Search term "that": copy each line of the data containing it.
***
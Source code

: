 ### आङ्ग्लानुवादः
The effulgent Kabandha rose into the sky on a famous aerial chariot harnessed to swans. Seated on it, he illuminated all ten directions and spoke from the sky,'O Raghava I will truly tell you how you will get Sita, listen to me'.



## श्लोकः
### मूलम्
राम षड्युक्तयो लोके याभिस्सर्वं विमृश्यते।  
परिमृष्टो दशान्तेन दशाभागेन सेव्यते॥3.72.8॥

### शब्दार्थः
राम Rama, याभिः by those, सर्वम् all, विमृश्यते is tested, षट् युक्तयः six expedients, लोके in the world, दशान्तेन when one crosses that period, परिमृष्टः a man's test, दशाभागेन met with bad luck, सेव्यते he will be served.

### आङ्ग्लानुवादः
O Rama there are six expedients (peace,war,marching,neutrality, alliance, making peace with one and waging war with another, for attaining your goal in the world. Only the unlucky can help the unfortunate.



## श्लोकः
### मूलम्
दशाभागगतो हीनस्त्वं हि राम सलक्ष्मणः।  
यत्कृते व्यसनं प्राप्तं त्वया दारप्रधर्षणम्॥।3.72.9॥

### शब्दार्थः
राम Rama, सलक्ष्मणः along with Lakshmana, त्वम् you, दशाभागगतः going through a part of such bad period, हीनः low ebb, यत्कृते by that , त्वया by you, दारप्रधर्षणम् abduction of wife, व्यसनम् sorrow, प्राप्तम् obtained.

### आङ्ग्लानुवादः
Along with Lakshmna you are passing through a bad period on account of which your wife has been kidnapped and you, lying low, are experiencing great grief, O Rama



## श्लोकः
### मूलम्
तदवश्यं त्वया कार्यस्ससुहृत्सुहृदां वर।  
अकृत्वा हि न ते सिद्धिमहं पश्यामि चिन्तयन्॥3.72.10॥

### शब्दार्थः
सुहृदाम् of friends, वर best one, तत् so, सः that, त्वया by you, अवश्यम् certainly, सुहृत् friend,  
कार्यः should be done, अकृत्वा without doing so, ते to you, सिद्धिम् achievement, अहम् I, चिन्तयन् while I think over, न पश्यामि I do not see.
***
__Answer section__.
राम Rama, याभिः by those, सर्वम् all, विमृश्यते is tested, षट् युक्तयः six expedients, लोके in the world, दशान्तेन when one crosses that period, परिमृष्टः a man's test, दशाभागेन met with bad luck, सेव्यते he will be served.
राम Rama, सलक्ष्मणः along with Lakshmana, त्वम् you, दशाभागगतः going through a part of such bad period, हीनः low ebb, यत्कृते by that , त्वया by you, दारप्रधर्षणम् abduction of wife, व्यसनम् sorrow, प्राप्तम् obtained.
सुहृदाम् of friends, वर best one, तत् so, सः that, त्वया by you, अवश्यम् certainly, सुहृत् friend,  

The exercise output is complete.